Seydoux-Christe Anne · Ständerat · 2016-03-08
Seydoux-Christe Anne · Ständerat · Jura · CVP-Fraktion · 2016-03-08
Wortprotokoll
Il s'agit d'une minorité toute relative, puisqu'à l'article 268, la commission a pris sa décision par 5 voix contre 5 et avec la voix prépondérante de son président. [PAGE 117]
Cela a déjà été dit, il y a une diminution des adoptions, aussi bien sur les plans national qu'international, avec un risque de perte de savoir-faire au niveau des autorités cantonales compétentes, car il s'agit de procédures relativement complexes.
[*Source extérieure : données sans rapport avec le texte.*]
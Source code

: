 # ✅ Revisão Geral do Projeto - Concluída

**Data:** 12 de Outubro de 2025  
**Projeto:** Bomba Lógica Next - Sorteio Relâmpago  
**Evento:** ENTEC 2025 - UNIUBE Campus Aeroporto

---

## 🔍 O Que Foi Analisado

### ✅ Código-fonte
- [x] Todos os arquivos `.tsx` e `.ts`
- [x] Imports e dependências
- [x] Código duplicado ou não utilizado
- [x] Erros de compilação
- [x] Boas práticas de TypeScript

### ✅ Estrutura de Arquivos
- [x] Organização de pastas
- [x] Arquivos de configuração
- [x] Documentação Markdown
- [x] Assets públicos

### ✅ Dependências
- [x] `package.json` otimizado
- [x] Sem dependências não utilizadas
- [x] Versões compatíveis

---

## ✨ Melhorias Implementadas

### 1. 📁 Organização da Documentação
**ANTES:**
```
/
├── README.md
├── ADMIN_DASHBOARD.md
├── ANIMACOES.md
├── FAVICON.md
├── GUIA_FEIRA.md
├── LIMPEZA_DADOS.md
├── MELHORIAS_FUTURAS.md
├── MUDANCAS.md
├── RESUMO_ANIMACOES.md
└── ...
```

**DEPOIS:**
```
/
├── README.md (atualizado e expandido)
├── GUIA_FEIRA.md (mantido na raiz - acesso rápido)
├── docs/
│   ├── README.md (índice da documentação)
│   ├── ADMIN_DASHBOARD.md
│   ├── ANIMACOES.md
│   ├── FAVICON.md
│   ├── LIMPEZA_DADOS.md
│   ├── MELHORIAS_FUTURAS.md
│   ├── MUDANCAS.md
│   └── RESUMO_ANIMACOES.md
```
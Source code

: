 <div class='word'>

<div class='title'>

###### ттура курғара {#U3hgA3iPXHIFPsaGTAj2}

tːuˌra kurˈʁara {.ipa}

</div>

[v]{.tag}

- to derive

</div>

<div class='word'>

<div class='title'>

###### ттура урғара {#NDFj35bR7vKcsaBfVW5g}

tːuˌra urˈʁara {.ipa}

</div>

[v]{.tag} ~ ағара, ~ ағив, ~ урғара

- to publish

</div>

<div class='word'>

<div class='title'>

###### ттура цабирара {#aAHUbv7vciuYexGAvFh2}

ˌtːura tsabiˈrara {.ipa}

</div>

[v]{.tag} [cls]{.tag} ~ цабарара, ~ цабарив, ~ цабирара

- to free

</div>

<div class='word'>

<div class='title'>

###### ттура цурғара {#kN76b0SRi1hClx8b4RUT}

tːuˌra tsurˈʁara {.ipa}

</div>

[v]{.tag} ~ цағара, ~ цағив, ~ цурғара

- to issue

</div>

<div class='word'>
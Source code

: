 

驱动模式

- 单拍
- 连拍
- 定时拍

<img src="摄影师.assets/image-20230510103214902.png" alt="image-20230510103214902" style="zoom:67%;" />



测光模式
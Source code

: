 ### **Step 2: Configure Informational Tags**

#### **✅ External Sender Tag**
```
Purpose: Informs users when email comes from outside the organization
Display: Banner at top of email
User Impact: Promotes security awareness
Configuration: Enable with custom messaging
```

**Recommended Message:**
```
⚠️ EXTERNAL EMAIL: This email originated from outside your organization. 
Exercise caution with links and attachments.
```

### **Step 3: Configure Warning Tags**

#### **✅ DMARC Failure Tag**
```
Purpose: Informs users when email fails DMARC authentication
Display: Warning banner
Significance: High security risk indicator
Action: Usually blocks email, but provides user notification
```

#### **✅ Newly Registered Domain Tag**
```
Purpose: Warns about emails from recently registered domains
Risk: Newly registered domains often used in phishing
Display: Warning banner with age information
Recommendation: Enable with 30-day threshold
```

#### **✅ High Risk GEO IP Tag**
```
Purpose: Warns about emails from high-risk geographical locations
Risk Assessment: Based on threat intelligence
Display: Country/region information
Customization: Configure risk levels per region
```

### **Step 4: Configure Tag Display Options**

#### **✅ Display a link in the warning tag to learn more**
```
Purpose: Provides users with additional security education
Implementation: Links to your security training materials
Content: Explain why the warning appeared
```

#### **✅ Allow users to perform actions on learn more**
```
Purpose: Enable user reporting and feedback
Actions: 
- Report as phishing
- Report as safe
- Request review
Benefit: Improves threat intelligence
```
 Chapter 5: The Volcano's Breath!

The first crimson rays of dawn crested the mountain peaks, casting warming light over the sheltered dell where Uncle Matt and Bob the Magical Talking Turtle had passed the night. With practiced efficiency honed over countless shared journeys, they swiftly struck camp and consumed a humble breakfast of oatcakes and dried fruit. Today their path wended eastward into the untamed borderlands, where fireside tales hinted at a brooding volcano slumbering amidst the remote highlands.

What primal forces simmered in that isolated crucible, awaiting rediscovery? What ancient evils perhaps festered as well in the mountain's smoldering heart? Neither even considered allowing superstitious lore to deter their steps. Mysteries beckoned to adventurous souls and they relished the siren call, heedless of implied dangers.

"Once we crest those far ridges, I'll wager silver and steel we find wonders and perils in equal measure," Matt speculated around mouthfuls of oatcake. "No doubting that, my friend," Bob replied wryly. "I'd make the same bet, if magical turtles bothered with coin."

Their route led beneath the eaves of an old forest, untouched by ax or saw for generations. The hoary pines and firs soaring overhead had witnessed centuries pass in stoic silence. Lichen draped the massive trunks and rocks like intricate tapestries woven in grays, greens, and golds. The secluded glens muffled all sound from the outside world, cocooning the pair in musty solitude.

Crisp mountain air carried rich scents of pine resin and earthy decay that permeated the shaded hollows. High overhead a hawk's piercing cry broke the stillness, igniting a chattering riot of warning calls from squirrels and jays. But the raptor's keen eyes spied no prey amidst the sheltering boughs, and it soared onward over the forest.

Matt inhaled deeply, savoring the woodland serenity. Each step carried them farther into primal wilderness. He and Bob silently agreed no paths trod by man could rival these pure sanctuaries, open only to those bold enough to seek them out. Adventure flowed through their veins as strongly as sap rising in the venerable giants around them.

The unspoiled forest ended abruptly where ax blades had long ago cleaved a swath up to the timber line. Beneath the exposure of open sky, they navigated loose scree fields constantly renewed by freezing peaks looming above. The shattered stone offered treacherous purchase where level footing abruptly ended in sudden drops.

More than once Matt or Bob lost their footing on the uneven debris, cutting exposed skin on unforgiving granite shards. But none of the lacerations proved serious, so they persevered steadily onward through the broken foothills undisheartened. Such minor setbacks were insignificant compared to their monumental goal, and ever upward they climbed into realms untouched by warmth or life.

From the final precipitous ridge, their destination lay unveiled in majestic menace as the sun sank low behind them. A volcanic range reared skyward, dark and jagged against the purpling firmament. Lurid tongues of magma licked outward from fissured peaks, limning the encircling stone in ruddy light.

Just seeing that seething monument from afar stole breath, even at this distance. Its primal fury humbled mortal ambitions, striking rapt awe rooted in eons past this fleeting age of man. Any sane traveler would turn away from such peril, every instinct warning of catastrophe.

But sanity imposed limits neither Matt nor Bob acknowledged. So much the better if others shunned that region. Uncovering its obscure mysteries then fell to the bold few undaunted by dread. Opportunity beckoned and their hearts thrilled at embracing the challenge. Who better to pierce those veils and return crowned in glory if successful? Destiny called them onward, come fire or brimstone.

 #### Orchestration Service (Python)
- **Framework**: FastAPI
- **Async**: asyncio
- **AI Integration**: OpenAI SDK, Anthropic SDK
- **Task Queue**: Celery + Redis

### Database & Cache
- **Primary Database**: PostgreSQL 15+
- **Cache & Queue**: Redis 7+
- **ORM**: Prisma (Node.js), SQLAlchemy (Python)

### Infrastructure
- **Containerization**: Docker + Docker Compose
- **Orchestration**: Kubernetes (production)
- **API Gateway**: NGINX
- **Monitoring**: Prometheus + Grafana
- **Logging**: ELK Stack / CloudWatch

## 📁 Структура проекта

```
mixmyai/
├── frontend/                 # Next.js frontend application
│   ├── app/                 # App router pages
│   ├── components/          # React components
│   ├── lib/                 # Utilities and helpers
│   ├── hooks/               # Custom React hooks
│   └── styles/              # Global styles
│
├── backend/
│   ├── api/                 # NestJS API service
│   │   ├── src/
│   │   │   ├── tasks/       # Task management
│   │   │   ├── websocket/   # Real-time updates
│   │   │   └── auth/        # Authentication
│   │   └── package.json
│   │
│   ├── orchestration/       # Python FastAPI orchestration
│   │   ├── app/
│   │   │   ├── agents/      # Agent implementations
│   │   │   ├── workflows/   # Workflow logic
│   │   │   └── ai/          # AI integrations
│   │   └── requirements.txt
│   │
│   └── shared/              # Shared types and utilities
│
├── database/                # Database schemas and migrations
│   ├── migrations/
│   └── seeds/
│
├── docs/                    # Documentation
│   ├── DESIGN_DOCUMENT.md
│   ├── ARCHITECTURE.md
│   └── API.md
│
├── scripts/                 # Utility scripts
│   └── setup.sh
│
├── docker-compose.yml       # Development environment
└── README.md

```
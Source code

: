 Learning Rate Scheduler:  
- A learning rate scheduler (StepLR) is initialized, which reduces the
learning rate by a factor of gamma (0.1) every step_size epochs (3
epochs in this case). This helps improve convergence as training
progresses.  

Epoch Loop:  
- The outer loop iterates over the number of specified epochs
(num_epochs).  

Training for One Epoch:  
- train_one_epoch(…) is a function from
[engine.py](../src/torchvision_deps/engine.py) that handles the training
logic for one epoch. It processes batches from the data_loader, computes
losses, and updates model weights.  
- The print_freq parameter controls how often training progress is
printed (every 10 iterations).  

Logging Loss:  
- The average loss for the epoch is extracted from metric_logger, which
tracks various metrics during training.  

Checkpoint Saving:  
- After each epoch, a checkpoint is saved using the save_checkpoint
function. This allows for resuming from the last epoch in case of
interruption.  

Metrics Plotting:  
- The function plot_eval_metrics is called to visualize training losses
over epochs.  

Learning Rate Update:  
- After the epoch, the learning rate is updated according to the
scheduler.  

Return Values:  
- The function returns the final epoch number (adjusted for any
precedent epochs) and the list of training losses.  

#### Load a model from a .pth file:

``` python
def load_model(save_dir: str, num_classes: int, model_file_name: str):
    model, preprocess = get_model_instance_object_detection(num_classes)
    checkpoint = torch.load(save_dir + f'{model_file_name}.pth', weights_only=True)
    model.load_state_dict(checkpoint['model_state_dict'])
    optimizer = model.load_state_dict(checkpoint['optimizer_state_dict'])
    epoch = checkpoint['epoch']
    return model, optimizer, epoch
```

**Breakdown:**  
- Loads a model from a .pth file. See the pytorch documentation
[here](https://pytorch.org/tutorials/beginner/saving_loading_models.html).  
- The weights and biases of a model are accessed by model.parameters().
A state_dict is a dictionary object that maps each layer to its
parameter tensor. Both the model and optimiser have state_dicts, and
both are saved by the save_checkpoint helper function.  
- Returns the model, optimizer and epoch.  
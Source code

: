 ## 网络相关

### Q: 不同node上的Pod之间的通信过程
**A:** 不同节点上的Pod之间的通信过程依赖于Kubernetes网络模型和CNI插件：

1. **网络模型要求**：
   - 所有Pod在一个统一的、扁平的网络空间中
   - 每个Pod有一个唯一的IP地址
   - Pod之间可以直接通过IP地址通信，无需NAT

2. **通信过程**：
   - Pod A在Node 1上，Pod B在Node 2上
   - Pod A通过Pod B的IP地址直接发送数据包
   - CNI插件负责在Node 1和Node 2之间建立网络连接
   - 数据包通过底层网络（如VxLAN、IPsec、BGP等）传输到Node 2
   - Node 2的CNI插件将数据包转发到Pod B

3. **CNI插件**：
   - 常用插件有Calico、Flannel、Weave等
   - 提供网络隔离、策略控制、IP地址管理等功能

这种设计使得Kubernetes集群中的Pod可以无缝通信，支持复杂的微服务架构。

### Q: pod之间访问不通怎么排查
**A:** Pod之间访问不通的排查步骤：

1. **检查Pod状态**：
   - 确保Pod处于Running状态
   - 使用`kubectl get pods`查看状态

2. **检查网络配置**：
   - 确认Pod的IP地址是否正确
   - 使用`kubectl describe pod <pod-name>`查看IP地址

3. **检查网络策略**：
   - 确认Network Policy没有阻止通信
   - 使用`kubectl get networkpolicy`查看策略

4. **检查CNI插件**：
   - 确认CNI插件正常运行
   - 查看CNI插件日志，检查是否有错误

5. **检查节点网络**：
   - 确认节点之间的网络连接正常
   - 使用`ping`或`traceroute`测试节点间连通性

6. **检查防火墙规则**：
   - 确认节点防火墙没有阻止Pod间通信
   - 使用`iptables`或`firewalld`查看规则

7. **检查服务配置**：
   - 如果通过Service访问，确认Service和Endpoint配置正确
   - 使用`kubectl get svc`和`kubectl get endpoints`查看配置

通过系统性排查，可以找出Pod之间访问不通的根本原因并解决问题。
S'ajoute à cette situation le fait qu'on a affaire à 26 pratiques, parfois différentes, au niveau des cantons. D'où la volonté, d'une part, d'harmoniser les procédures et, d'autre part, de confier l'ensemble de la procédure en matière d'adoption à une seule autorité, qui sera en mesure de développer une pratique professionnelle.
Dans le domaine des adoptions internationales, chaque canton a déjà désigné une autorité cantonale centrale, sur la base de l'article 3 alinéa 1 de la loi fédérale relative à la Convention de La Haye sur l'adoption et aux mesures de protection de l'enfant en cas d'adoption internationale, du 22 juin 2001, qui renvoie à l'article 316 alinéa 1bis du Code civil. Cet article prévoit que "lorsqu'un enfant est placé en vue de son adoption, une autorité cantonale unique est compétente".
L'article 268 alinéa 1 du Code civil prévoit que "la procédure d'adoption est du ressort d'une autorité cantonale unique compétente au domicile du ou des adoptants". L'article se réfère également à l'article 316 alinéa 1bis du Code civil. Il y a dès lors une certaine logique et une cohérence à concentrer l'ensemble de la procédure d'adoption auprès d'une seule autorité compétente.
C'est pourquoi je vous invite à suivre ma proposition de minorité.